The Green Bay Packers' defense yielded 411.6 yards per game in 2011, most in the NFL. They gave up nearly 300 passing yards per game — also tops in the league — and couldn't stop a a Pop Warner offense. They went 15-1. Then were embarrassed by the New York Giants in the divisional round in their quest to repeat as Super Bowl champions.
Three months later, general manager Ted Thompson tried to fix their putrid unit by using seven of their eight draft picks on defensive players. He didn't go offense until the 241st pick (tackle Andrew Datko).
It didn't work. Nor have constant draft investments in Dom Capers' defense worked since.

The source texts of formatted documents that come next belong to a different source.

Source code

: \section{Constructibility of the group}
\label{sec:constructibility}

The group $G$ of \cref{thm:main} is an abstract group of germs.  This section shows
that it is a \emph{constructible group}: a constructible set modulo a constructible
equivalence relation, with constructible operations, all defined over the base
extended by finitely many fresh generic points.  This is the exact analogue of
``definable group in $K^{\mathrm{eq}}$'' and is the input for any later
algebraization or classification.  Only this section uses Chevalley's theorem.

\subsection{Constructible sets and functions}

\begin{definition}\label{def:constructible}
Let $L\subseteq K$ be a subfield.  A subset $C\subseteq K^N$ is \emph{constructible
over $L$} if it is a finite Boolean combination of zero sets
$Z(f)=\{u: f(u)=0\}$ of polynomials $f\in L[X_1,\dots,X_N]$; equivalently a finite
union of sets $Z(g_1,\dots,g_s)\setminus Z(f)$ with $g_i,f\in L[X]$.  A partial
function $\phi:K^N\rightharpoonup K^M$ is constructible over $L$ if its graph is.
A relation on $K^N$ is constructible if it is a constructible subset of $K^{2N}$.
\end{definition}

The overall defense-offense breakdown of draft picks between 2012-16 favors defense, although the numbers aren't overwhelmingly slanted — 24 of 43 total picks were defensive players. However, of their 11 first- and second-round picks, eight were defenders. They haven't drafted an offensive player in the first round since tackle Derek Sherrod (No. 32) in 2011.

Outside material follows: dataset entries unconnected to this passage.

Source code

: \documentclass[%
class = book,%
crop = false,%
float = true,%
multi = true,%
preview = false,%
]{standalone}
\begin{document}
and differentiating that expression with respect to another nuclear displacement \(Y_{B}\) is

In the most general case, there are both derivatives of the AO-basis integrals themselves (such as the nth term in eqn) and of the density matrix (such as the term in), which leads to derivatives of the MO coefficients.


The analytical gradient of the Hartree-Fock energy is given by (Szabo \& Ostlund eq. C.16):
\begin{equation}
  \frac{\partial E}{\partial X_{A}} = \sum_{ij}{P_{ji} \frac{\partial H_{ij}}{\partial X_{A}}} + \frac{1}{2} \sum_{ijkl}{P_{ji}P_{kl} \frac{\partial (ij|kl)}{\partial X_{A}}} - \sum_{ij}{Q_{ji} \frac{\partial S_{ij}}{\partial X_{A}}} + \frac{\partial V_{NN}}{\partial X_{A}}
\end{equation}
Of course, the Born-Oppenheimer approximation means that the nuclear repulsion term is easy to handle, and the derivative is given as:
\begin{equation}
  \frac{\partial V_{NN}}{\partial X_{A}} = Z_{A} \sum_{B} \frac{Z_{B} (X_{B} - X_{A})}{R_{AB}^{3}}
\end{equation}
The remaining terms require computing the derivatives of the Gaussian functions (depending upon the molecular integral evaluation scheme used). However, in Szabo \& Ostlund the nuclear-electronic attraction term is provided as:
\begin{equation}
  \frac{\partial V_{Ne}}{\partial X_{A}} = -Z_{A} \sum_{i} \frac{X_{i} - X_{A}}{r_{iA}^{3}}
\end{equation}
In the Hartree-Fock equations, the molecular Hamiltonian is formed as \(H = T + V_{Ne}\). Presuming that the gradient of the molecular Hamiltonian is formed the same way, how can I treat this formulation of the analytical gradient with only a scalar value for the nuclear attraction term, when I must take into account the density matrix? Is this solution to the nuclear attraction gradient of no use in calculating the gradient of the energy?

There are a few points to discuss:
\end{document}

“I’m not sure I would characterize that exactly the same way,” Thompson told USA Today when asked about their failure to fix the defense through the draft. “We feel like we’ve gotten pretty good return on our investment. But having said that, I wasn’t aware that we drafted that many defensive players. So obviously it doesn’t mean very much to us, and I don’t think we’ve done it intentionally.”
Sure, a couple of their picks have provided good return. After four underwhelming seasons, 2012 first-rounder Nick Perry became an impact player last year and earned a five-year, $60-million contract. Ha Ha Clinton-Dix is now one of the better safeties in the NFC and has eight interceptions in three seasons.
MORE: Reuben Foster Hung Up On Saints When 49ers Called
Almost all of their high picks either had a serviceable year or two but were largely underwhelming for a multitude of reasons (e.g. Datone Jones, Jerel Worthy, Casey Hayward) or have been downright terrible (e.g. Khryi Thornton, Damarious Randall, Quinten Rollins).
Their inability to develop high-end defensive talent is staggering. If not for a couple mid-round hits in Mike Daniels (fourth round, 2012) and Micah Hyde (fifth round, 2013), Thompson would have almost nothing to show for the 23-pick parade the last five years.
But the Packers' longtime boss isn't scared off. He's still committed to head coach Mike McCarthy — who'd probably fire himself before firing Capers — and still committed to giving Capers the tools he needs.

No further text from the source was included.